- _EXERCISE GOAL_
Every line containing the string "label" should be returned from the records.

- _SUPPLIED RECORDS_
+ + + + +
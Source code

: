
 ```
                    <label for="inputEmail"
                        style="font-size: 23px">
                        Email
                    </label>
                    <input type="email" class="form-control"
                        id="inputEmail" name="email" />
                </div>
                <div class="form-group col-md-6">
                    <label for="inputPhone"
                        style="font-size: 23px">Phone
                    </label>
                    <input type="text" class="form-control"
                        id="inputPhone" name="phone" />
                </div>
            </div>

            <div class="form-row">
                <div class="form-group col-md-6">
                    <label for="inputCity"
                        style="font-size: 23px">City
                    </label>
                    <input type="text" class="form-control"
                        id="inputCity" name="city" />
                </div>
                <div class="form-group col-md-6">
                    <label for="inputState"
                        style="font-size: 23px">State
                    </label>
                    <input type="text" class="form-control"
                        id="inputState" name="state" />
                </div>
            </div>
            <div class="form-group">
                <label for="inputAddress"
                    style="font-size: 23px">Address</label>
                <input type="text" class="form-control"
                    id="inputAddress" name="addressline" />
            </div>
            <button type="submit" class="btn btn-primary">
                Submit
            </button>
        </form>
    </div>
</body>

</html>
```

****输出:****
+ + + + +
- _EXERCISE SOLUTION_
                    <label for="inputEmail"
                    </label>
                    <label for="inputPhone"
                    </label>
                    <label for="inputCity"
                    </label>
                    <label for="inputState"
                    </label>
                <label for="inputAddress"
                    style="font-size: 23px">Address</label>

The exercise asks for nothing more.